Roma, 22 mar. - (Adnkronos) - ''Erano partiti per dividere i Popolari e hanno ottenuto l'effetto di creare una frattura insanabile, sempre che Berlusconi non muti di nuovo idea, nel Polo. A dar credito a Giuliano Urbani, infatti, la presentazione del progetto di legge che, con qualche approssimazione, viene definito 'modello tedesco', avrebbe provocato una lacerazione del Ppi''. Cosi' il segretario del Ppi, in una nota, ritorce contro i suoi avversari gli effetti eventuali della proposta di legge proporzionale, ricordando che la direzione del Ppi e l'assemblea di ieri hanno confermato ''a larghissima maggioranza, con il giudizio negativo sullo strumento referendario e sulla qualita' della legge che ne emergerebbe, la proposta di estendere alla Camera il sistema elettorale del Senato''.

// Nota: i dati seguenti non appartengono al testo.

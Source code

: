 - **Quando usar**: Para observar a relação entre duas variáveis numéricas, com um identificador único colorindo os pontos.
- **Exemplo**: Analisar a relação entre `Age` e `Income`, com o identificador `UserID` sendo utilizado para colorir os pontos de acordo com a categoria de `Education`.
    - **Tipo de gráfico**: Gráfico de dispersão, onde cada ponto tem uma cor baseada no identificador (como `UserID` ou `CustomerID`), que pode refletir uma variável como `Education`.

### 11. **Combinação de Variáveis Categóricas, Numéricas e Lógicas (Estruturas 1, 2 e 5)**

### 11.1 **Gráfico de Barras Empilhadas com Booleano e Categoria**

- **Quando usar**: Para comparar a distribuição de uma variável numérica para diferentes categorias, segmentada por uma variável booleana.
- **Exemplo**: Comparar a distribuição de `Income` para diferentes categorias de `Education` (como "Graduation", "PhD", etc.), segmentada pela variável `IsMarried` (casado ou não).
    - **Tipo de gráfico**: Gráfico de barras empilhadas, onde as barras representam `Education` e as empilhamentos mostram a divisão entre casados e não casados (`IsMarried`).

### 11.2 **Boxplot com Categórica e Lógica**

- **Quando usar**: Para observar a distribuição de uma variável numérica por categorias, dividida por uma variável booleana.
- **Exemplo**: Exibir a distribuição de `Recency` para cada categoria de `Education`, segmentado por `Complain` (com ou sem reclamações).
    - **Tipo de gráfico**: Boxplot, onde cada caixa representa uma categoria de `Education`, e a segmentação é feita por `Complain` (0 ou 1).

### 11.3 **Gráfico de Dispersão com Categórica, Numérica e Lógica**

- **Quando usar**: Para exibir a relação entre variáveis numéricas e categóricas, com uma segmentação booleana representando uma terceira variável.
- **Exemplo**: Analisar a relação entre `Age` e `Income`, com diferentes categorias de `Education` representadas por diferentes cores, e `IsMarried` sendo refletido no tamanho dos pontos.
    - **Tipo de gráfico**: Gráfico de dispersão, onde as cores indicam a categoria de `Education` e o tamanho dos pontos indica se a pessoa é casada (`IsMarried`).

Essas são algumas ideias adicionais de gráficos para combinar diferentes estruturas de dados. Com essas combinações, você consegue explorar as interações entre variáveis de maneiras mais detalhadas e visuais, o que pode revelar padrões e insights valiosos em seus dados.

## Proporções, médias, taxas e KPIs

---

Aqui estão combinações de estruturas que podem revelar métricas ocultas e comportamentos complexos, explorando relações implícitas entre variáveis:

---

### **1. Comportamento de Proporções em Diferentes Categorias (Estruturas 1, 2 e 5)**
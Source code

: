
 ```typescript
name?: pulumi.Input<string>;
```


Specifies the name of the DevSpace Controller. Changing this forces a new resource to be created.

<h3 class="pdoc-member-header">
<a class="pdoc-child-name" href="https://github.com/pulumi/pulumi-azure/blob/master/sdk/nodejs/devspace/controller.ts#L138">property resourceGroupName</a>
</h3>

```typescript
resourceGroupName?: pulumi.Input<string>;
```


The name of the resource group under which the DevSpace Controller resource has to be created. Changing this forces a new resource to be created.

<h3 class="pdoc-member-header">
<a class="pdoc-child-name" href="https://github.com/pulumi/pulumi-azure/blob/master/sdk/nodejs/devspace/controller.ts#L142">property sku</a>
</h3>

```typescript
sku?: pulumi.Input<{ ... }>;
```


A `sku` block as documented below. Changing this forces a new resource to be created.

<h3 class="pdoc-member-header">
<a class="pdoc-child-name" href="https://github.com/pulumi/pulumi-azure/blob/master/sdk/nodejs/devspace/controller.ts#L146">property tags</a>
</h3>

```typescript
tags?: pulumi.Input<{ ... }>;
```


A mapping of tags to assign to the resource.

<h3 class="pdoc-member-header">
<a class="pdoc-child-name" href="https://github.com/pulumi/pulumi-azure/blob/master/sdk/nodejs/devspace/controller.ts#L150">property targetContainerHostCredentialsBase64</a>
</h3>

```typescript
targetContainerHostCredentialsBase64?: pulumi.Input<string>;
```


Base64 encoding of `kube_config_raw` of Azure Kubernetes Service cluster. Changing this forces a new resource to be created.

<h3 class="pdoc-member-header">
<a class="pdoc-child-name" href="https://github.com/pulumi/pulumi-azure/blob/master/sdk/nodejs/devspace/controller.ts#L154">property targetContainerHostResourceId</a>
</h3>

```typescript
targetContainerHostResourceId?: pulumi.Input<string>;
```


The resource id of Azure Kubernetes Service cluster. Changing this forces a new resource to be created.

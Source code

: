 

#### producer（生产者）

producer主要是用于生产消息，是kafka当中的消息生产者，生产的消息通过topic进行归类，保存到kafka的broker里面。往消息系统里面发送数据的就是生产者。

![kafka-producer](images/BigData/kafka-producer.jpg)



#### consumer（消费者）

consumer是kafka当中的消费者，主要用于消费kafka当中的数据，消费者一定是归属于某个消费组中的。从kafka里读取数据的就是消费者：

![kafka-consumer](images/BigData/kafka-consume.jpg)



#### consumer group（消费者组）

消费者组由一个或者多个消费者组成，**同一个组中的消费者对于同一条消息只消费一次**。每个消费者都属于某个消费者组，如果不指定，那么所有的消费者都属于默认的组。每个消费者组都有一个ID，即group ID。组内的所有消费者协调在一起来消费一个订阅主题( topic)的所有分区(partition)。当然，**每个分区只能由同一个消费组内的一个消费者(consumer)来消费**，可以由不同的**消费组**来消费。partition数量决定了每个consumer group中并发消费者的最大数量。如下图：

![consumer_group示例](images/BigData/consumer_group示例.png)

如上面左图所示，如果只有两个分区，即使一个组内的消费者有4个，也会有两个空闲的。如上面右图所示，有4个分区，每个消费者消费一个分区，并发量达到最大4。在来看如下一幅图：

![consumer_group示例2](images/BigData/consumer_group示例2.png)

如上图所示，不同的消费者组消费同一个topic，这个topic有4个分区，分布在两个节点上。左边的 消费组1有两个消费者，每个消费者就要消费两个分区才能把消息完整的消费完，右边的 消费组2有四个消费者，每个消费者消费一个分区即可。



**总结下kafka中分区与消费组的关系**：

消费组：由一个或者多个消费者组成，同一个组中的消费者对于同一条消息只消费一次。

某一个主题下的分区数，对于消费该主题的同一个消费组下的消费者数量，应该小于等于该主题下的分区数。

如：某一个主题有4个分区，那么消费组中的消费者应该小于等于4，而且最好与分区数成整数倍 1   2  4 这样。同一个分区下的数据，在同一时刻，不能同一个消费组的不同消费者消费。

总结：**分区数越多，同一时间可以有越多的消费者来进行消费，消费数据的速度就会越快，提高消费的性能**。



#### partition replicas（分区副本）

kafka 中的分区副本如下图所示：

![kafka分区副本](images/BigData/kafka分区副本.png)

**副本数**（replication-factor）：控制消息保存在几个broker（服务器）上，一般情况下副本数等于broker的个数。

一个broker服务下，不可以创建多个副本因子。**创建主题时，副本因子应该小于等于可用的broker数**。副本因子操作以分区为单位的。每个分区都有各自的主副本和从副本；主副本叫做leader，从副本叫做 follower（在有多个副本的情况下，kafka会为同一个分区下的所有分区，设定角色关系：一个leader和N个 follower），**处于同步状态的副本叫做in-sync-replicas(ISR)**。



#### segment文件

''Io continuo ad essere convinto che a Berlusconi non importi nulla del sistema tedesco'' contrattacca Castagnetti, ricordando la posizione del Cavaliere in Bicamerale. ''Mi pare -osserva- che oggi sia stata presentata una legittima proposta di legge elettorale proprozionale che non evita il referendum del 21 maggio. I Popolari sono impegnati in una iniziativa legislativa che punta ad evitare o a sterilizzare il referendum. Il Paese ha bisogno di minore chiasso e minore confusione quando si parla di sistemi elettorali. Se Berlusconi deve regolare i conti con Fini si accomodi, a noi interessano le cose serie''.